Relativity proves that gravity curves spacetime but isn’t space expanding different from space curvature? In other words, how does negative gravity exert a force on space?
If the universe stopped expanding, like in a “bounce” theory, would the expanse of space (containing the Higgs field and cosmological constant) contract as the density of mass and energy increased?
 
Space news on Phys.org
michaeljmj said:
Relativity proves that gravity curves spacetime

Yes, spacetime, not space.

michaeljmj said:
isn’t space expanding different from space curvature?

It can be--space can be expanding but still be flat--but it is not different from spacetime curvature--if space is expanding, spacetime is curved.

michaeljmj said:
how does negative gravity exert a force on space?
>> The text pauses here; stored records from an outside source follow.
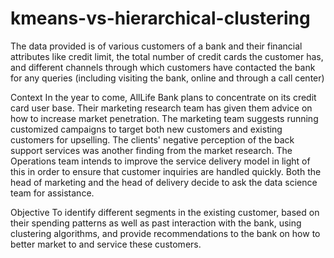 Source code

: # kmeans-vs-hierarchical-clustering
The data provided is of various customers of a bank and their financial attributes like credit limit, the total number of credit cards the customer has, and different channels through which customers have contacted the bank for any queries (including visiting the bank, online and through a call center)

Context
In the year to come, AllLife Bank plans to concentrate on its credit card user base.
Their marketing research team has given them advice on how to increase market penetration. The marketing team suggests running customized campaigns to target both new customers and existing customers for upselling.
The clients' negative perception of the back support services was another finding from the market research. The Operations team intends to improve the service delivery model in light of this in order to ensure that customer inquiries are handled quickly.
Both the head of marketing and the head of delivery decide to ask the data science team for assistance.

Objective
To identify different segments in the existing customer, based on their spending patterns as well as past interaction with the bank, using clustering algorithms, and provide recommendations to the bank on how to better market to and service these customers.
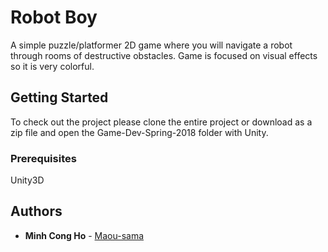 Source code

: # Robot Boy

A simple puzzle/platformer 2D game where you will navigate a robot through rooms of destructive obstacles. Game is focused on visual effects so it is very colorful.

## Getting Started

To check out the project please clone the entire project or download as a zip file and open the Game-Dev-Spring-2018 folder with Unity.

### Prerequisites

Unity3D

## Authors

* **Minh Cong Ho** - [Maou-sama](https://github.com/Maou-sama)
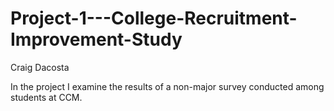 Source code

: # Project-1---College-Recruitment-Improvement-Study
Craig Dacosta

In the project I examine the results of a non-major survey conducted among students at CCM.
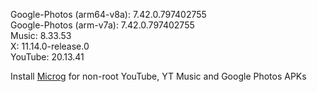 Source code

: Google-Photos (arm64-v8a): 7.42.0.797402755  
Google-Photos (arm-v7a): 7.42.0.797402755  
Music: 8.33.53  
X: 11.14.0-release.0  
YouTube: 20.13.41  

Install [Microg](https://github.com/ReVanced/GmsCore/releases) for non-root YouTube, YT Music and Google Photos APKs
Space expanding due to "negative gravity" or "repulsive gravity" is not a "force on space". (This is one reason I don't like Greene's terminology here, since it invites that very misunderstanding.) It's just how the geometry of spacetime works out when you have a positive cosmological constant. There is no "force" since all the objects whose motion tells about the expansion of space are in free fall, feeling no force.
 
PeterDonis said:
Space expanding due to "negative gravity" or "repulsive gravity" is not a "force on space". (This is one reason I don't like Greene's terminology here, since it invites that very misunderstanding.) It's just how the geometry of spacetime works out when you have a positive cosmological constant. There is no "force" since all the objects whose motion tells about the expansion of space are in free fall, feeling no force.
Thanks for the specific answer. A follow-up question, in the inflationary theory, the inflaton field was similar to a positive cosmological constant only much stronger. Right?
 
michaeljmj said:
Thanks for the specific answer. A follow-up question, in the inflationary theory, the inflaton field was similar to a positive cosmological constant only much stronger. Right?
Yes. Of course it wasn't truly a constant, but certainly the energy density changed very slowly during the bulk of the inflationary expansion.